In a more tragic example of historical irony, what people now refer to as the "First World War" was called by H. G. Wells "the war that will end war", which soon became "the war to end war" and "the war to end all wars", and this became a widespread truism, almost a cliché. Historical irony is therefore a subset of cosmic irony, but one in which the element of time is bound to play a role. Another example could be that of the Vietnam War, where in the 1960s the US attempted to stop the Viet Cong (Viet Minh) taking over South Vietnam. However, it is an often ignored fact that, in 1941, the US originally supported the Viet Minh in its fight against Japanese occupation.

In the introduction to The Irony of American History, Andrew Bacevich writes:

Gunpowder was, according to prevailing academic consensus, discovered in the 9th century by Chinese alchemists searching for an elixir of immortality. Today it is associated with acts of violence, homicide and war.

Historical irony also includes inventors killed by their own creations, such as William Bullock – unless, due to the nature of the invention, the risk of death was always known and accepted, as in the case of Otto Lilienthal, who was killed by flying a glider of his own devising.

Other prominent examples of outcomes now seen as poignantly contrary to expectation include:

In the Dred Scott v. Sandford ruling in 1856, the United States Supreme Court held that the Fifth Amendment barred any law that would deprive a slaveholder of his property, such as his slaves, upon the incidence of migration into free territory. So, in a sense, the Supreme Court used the Bill of Rights to deny rights to slaves. Also, Chief Justice Taney hoped that the decision would resolve the slavery issue, but instead it helped cause the American Civil War.
In the Kalgoorlie (Australia) gold rush of the 1890s, large amounts of the little-known mineral calaverite (gold telluride) were mistakenly and ironically identified as fool's gold (iron pyrite). These mineral deposits were used as a cheap building material, and for the filling of potholes and ruts. When several years later the mineral was identified as containing real gold, there was a minor gold rush to excavate the streets.
John F. Kennedy's last conversation was ironic in light of events which followed seconds later. Seated in the middle row of the presidential limousine in Dallas, First Lady of Texas Nellie Connally reportedly commented, "Mr. President, you can't say that Dallas doesn't love you." Kennedy replied, "That's very obvious." Immediately after, he was mortally wounded.
In 1974, the US Consumer Product Safety Commission had to recall 80,000 of its own lapel buttons promoting "toy safety", because the buttons had sharp edges, used lead paint, and had small clips that could be broken off and subsequently swallowed.
Introducing cane toads to Australia to control the cane beetle not only failed to control the pest, but introduced, in the toads themselves, a much worse pest.

Use

Comic irony
Irony is often used in literature to produce a comic effect.  This may also be combined with satire.  For instance, an author may facetiously state something as a well-known fact and then demonstrate through the narrative that the fact is untrue.

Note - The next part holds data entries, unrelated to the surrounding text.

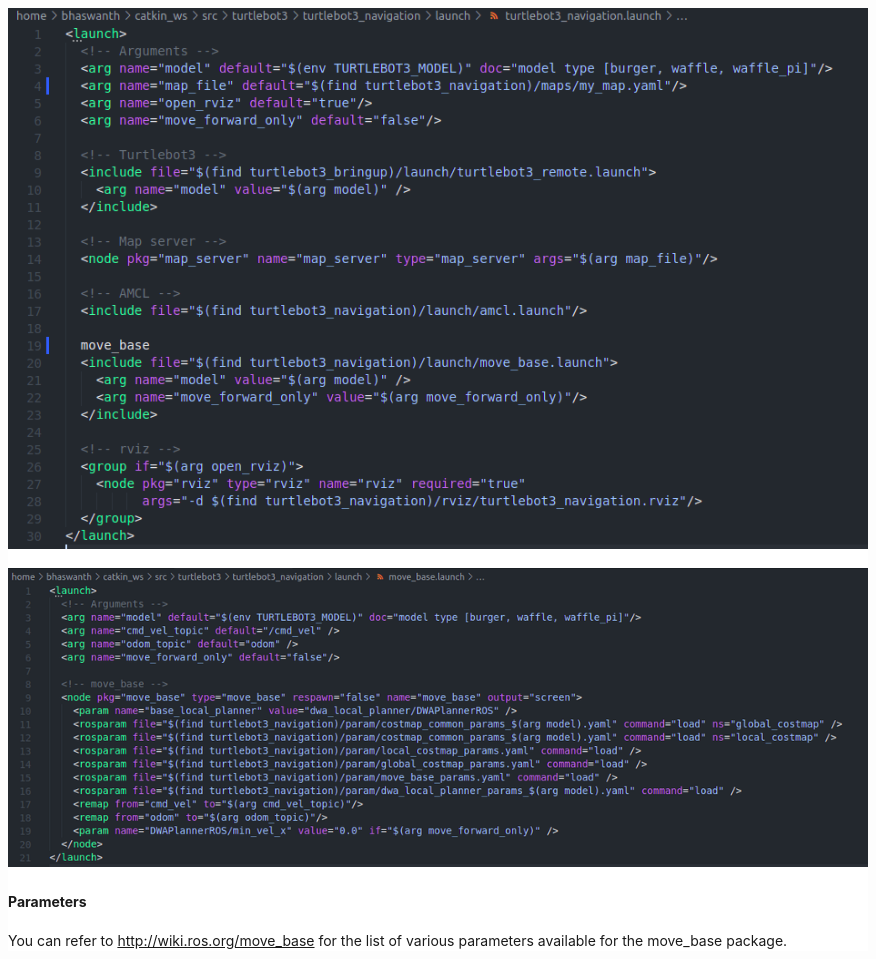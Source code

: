 ![](/Images/Nav/52.png)

![](/Images/Nav/53.png)

#### Parameters

You can refer to http://wiki.ros.org/move_base for the list of various parameters available for the move_base package.

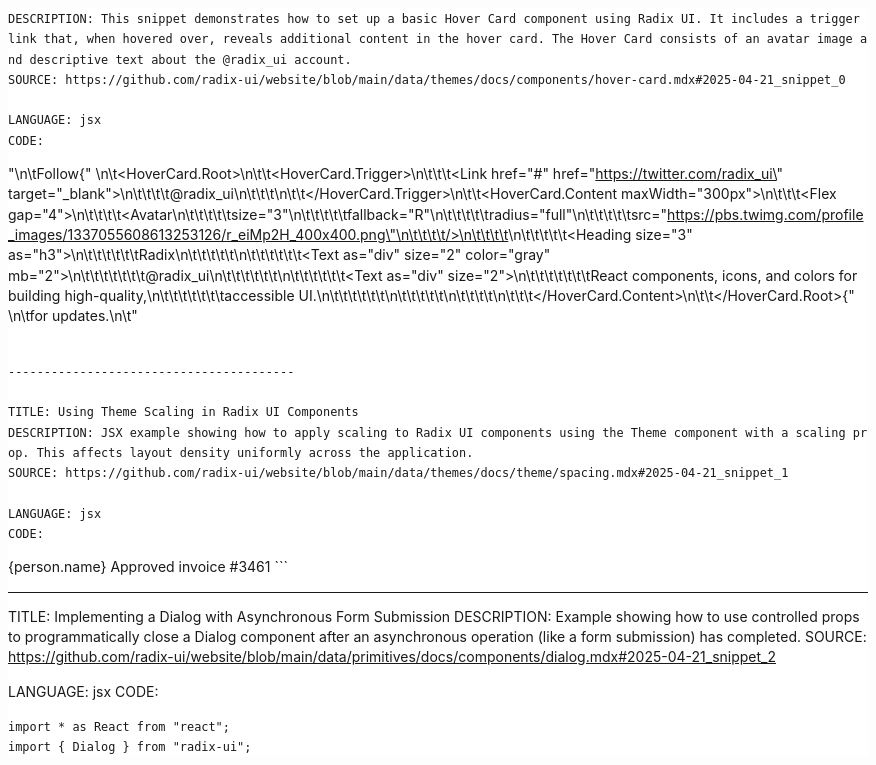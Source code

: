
 ```
DESCRIPTION: This snippet demonstrates how to set up a basic Hover Card component using Radix UI. It includes a trigger link that, when hovered over, reveals additional content in the hover card. The Hover Card consists of an avatar image and descriptive text about the @radix_ui account.
SOURCE: https://github.com/radix-ui/website/blob/main/data/themes/docs/components/hover-card.mdx#2025-04-21_snippet_0

LANGUAGE: jsx
CODE:
```
"<Text>\n\tFollow{\" \\n\t<HoverCard.Root>\n\t\t<HoverCard.Trigger>\n\t\t\t<Link href=\"#\" href=\"https://twitter.com/radix_ui\" target=\"_blank\">\n\t\t\t\t@radix_ui\n\t\t\t</Link>\n\t\t</HoverCard.Trigger>\n\t\t<HoverCard.Content maxWidth=\"300px\">\n\t\t\t<Flex gap=\"4\">\n\t\t\t\t<Avatar\n\t\t\t\t\tsize=\"3\"\n\t\t\t\t\tfallback=\"R\"\n\t\t\t\t\tradius=\"full\"\n\t\t\t\t\tsrc=\"https://pbs.twimg.com/profile_images/1337055608613253126/r_eiMp2H_400x400.png\"\n\t\t\t\t/>\n\t\t\t\t<Box>\n\t\t\t\t\t<Heading size=\"3\" as=\"h3\">\n\t\t\t\t\t\tRadix\n\t\t\t\t\t</Heading>\n\t\t\t\t\t\t<Text as=\"div\" size=\"2\" color=\"gray\" mb=\"2\">\n\t\t\t\t\t\t\t@radix_ui\n\t\t\t\t\t\t</Text>\n\t\t\t\t\t\t<Text as=\"div\" size=\"2\">\n\t\t\t\t\t\t\tReact components, icons, and colors for building high-quality,\n\t\t\t\t\t\t\taccessible UI.\n\t\t\t\t\t\t</Text>\n\t\t\t\t\t</Box>\n\t\t\t\t</Flex>\n\t\t\t</HoverCard.Content>\n\t\t</HoverCard.Root>{\" \\n\tfor updates.\n\t</Text>"
```

----------------------------------------

TITLE: Using Theme Scaling in Radix UI Components
DESCRIPTION: JSX example showing how to apply scaling to Radix UI components using the Theme component with a scaling prop. This affects layout density uniformly across the application.
SOURCE: https://github.com/radix-ui/website/blob/main/data/themes/docs/theme/spacing.mdx#2025-04-21_snippet_1

LANGUAGE: jsx
CODE:
```
<Theme scaling="100%">
	<Card variant="surface">
		<Flex gap="3" align="center">
			<Avatar size="3" src={person.image} fallback={person.name} />
			<Box>
				<Text as="div" size="2" weight="bold">
					{person.name}
				</Text>
				<Text as="div" size="2" color="gray">
					Approved invoice <Link>#3461</Link>
				</Text>
			</Box>
		</Flex>
	</Card>
</Theme>
```

----------------------------------------

TITLE: Implementing a Dialog with Asynchronous Form Submission
DESCRIPTION: Example showing how to use controlled props to programmatically close a Dialog component after an asynchronous operation (like a form submission) has completed.
SOURCE: https://github.com/radix-ui/website/blob/main/data/primitives/docs/components/dialog.mdx#2025-04-21_snippet_2

LANGUAGE: jsx
CODE:
```
import * as React from "react";
import { Dialog } from "radix-ui";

Jane Austen's Pride and Prejudice begins with the proposition "It is a truth universally acknowledged, that a single man in possession of a good fortune, must be in want of a wife." In fact, it soon becomes clear that Austen means the opposite: women (or their mothers) are always in search of, and desperately on the lookout for, a rich single man to make a husband. The irony deepens as the story promotes this romance and ends in a double marriage proposal. "Austen's comic irony emerges out of the disjunction between Elizabeth's overconfidence (or pride) in her perceptions of Darcy and the narrator's indications that her views are in fact partial and prejudicial."

The Third Man is a film that features any number of eccentricities, each of which contributes to the film's perspective of comic irony as well as its overall cinematic self-consciousness."

Writing about performances of Shakespeare's Othello in apartheid South Africa, Robert Gordon suggests: "Could it be that black people in the audience ... may have viewed as a comic irony his audacity and naïvety in thinking he could pass for white."

Romantic irony and metafiction
Romantic irony is "an attitude of detached scepticism adopted by an author towards his or her work, typically manifesting in literary self-consciousness and self-reflection". This conception of irony originated with the German Romantic writer and critic Karl Wilhelm Friedrich Schlegel.

Joseph Dane writes "From a twentieth-century perspective, the most crucial area in the history of irony is that described by the term romantic irony." He discusses the difficulty of defining romantic irony: "But what is romantic irony? A universal type of irony? The irony used by romantics? or an irony envisioned by the romantics and romanticists?" He also describes the arguments for and against its use.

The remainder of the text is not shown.